この状況を打破するには、経営サイドからの強い関与が必要です。

 ただし、現場からの報告を見て「もっと下げなさい」と命じたところで、「これは必要な金額です」と言い返されるだけです。

 もっと踏み込んで、業務部門に対しては「この機能がなくて、一見この部門の業務効率が落ちたとしても、全体としてはメリットがあるので我慢して欲しい。その代わりに担当者を1人増やすから」などと経営視点を説明します。

 IT部門に対しては、経営として目をつぶることのできるリスクは許容するので、過度に作り込んで費用をかけ過ぎないように、財布の紐を絞る牽制が必要となります。

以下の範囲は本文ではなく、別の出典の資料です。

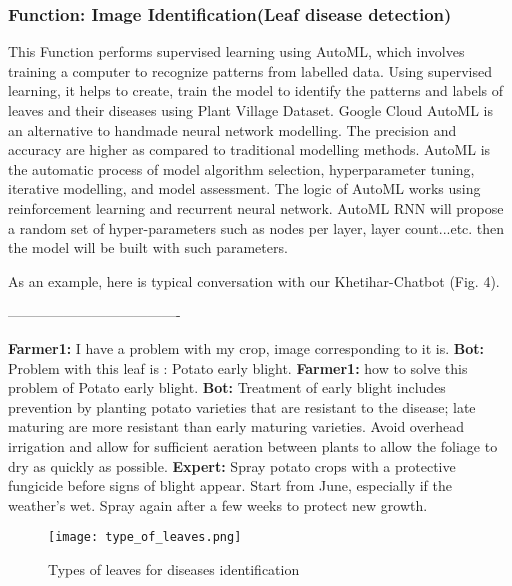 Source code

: \documentclass[10pt,conference]{IEEEtran}
\begin{document}
	


\subsubsection{ Function: Image Identification(Leaf disease detection)}


{\raggedright
This Function performs supervised learning using AutoML, which involves training a computer to recognize patterns from labelled data. Using supervised learning, it helps to create, train the model to identify the patterns and labels of leaves and their diseases using Plant Village Dataset. Google Cloud AutoML is an alternative to handmade neural network modelling. The precision and accuracy are higher as compared to traditional modelling methods. AutoML is the automatic process of model algorithm selection, hyperparameter tuning, iterative modelling, and model assessment. The logic of AutoML works using reinforcement learning and recurrent neural network. AutoML RNN will propose a random set of hyper-parameters such as nodes per layer, layer count...etc. then the model will be built with such parameters.
}


{\raggedright
As an example, here is typical conversation with our Khetihar-Chatbot (Fig. 4).
}

{\raggedright
-------------------------------------
}


{\raggedright
\textbf{Farmer1:} I have a problem with my crop, image corresponding to it is.
\newline
\textbf{Bot:}  Problem with this leaf is : Potato early blight.
\newline
\textbf{Farmer1:} how to solve this problem of Potato early blight.
\newline
\textbf{Bot:} Treatment of early blight includes prevention by planting potato varieties that are resistant to the disease; late maturing are more resistant than early maturing varieties. Avoid overhead irrigation and allow for sufficient aeration between plants to allow the foliage to dry as quickly as possible.
\newline
\textbf{Expert:} Spray potato crops with a protective fungicide before signs of blight appear. Start from June, especially if the weather's wet. Spray again after a few weeks to protect new growth.
\newline
}

\begin{figure}[h]
 \centering
   \texttt{[image: type\_of\_leaves.png]}
  \caption{Types of leaves for diseases identification }
\end{figure}
\end{document}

「俺はわからんから、ユーザーの要望を十分聞きなさい」という言葉も、一見物わかりがいいように見えて、経営者としての役割放棄です。
よりお金がかかる方向へプロジェクトを導くことになるからです。

 あるプロジェクトでは、オーナーである役員が
「このプロジェクトでは夢を語らない。動くITを安く速く作れればいいんだ」
というセリフを、重要な意思決定ごとに、何度も何度も仰っていました。
 そうしないと、すぐに現場は費用がかかる方、かかる方に戻ってしまうからです。

 経営幹部が「ウチのITはカネばかりかかる」などと、他人事のように呟くことがいかにおかしいか、こうして見てくるとご理解いただけるでしょうか。

 わたしが『会社のITはエンジニアに任せるな!』という本を出したのは、
「任せっきりにせずに、ちゃんと関与しないと、どんどん高くなっちゃいますよ」という意味も込めているのです。